▶ _TASK STATEMENT_: Return each entry exactly, so that nothing in the data differs from the original.

[Source texts of formatted documents]
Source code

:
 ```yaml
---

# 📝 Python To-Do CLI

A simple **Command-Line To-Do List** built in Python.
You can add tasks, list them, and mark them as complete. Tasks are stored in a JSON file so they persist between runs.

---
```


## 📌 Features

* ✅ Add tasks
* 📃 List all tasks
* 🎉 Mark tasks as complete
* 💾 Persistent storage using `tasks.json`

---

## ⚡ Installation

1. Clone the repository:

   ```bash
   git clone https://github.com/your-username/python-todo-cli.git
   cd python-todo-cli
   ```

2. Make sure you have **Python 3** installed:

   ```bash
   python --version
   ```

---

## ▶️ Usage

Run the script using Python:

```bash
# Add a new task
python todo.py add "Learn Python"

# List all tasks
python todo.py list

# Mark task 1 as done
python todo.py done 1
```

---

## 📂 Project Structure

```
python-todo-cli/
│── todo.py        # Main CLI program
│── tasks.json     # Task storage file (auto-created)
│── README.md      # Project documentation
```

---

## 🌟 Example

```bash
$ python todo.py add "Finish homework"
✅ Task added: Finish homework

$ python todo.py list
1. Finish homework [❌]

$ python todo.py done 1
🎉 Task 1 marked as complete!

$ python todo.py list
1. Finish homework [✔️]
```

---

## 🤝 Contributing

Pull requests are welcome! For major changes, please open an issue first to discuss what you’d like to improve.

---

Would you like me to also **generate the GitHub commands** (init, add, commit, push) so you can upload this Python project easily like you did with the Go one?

▶ _ANSWER TO THIS TASK_:
Source code

:
 ```yaml
---

# 📝 Python To-Do CLI

A simple **Command-Line To-Do List** built in Python.
You can add tasks, list them, and mark them as complete. Tasks are stored in a JSON file so they persist between runs.

---
```


## 📌 Features

* ✅ Add tasks
* 📃 List all tasks
* 🎉 Mark tasks as complete
* 💾 Persistent storage using `tasks.json`

---

## ⚡ Installation

1. Clone the repository:

   ```bash
   git clone https://github.com/your-username/python-todo-cli.git
   cd python-todo-cli
   ```

2. Make sure you have **Python 3** installed:

   ```bash
   python --version
   ```

---

## ▶️ Usage

Run the script using Python:

```bash
# Add a new task
python todo.py add "Learn Python"

# List all tasks
python todo.py list

# Mark task 1 as done
python todo.py done 1
```

---

## 📂 Project Structure

```
python-todo-cli/
│── todo.py        # Main CLI program
│── tasks.json     # Task storage file (auto-created)
│── README.md      # Project documentation
```

---

## 🌟 Example

```bash
$ python todo.py add "Finish homework"
✅ Task added: Finish homework

$ python todo.py list
1. Finish homework [❌]

$ python todo.py done 1
🎉 Task 1 marked as complete!

$ python todo.py list
1. Finish homework [✔️]
```

---

## 🤝 Contributing

Pull requests are welcome! For major changes, please open an issue first to discuss what you’d like to improve.

---

Would you like me to also **generate the GitHub commands** (init, add, commit, push) so you can upload this Python project easily like you did with the Go one?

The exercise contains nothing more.